It's gloomy but as we stand on a bluff the sun climbs slowly up into the sky and reveals in the distance ice covered mountains glowing pink, nearby fat-tailed sheep baaing and birds of prey wheeling above us, their cries echoing around the rocks.

eagles rise on
a shiver of thin air
Buddha smiles

The broad valley is perfect; smoke lies across the fields like early morning mist. It is cold here and our warm bed lies empty in the yurt. The indentations we moulded in the night are still witnesses to our sleep. The sun rises through the crags and they are drawn into its light and warmth.
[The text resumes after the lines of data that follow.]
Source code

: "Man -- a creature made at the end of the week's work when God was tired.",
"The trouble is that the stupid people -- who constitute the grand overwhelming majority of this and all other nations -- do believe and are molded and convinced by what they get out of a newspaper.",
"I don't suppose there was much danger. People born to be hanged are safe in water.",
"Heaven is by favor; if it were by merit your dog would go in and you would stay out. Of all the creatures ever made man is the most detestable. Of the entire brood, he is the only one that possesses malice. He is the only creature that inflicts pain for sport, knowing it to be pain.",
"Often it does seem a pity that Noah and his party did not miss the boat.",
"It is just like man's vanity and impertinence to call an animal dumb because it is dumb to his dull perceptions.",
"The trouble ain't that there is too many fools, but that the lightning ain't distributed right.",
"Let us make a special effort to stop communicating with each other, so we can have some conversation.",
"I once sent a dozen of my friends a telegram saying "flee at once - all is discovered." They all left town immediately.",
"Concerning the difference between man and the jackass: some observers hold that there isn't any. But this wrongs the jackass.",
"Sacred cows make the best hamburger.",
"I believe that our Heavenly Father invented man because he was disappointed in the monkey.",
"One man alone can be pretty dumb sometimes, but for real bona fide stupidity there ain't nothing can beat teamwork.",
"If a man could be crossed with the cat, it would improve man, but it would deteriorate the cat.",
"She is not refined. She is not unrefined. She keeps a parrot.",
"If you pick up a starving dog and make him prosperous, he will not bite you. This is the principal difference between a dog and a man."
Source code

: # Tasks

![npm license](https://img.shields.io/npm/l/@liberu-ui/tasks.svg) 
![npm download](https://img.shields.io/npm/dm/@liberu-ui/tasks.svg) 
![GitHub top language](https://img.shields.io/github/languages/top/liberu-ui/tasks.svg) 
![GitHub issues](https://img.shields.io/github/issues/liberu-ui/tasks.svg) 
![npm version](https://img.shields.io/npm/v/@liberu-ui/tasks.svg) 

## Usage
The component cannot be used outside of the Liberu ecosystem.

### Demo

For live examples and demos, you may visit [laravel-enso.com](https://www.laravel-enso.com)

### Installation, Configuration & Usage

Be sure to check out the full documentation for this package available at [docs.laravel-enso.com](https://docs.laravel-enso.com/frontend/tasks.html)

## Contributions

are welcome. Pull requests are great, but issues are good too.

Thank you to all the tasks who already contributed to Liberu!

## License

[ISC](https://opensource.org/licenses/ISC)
How to describe them? Vast, silent–of course, and grown out of the rock face.

frostbitten houses
in the shadow of holy men
morning voices crackle

Silent and serene, unaffected by the years that had passed since their creation and since Genghis Khan's hordes had defaced them, the Buddhas of Bamian. Their presence is palpable even at that distance and we stand in silence.

on dun coloured hills
the black goats cry for their kids
the goatherd sleeps

he keeps a secret
only tells them in his dreams
the hour of their deaths

When Genghis came this way he slaughtered anything that moved, even the mice, in revenge for the death of his grandson. In March 2001 the Taliban completed the job he had begun. Hazaras with their Mongol features remind us of the thousand men Genghis left behind in order to seed the valley again. Even as they work the fields of wheat and barley their eyes draw us into history. I read somewhere that almost 17 million people worldwide are direct descendants of Genghis Khan. Seems he was quite the ladies' man! Animal dung pats are laid out on the roofs of houses, drying in the sun, fuel for the winter. Long irrigation channels cling to the hillsides, mile after mile, bringing the much-needed water to the fields and trees of the valley. They are small miracles of engineering and the triumph of determination over adversity.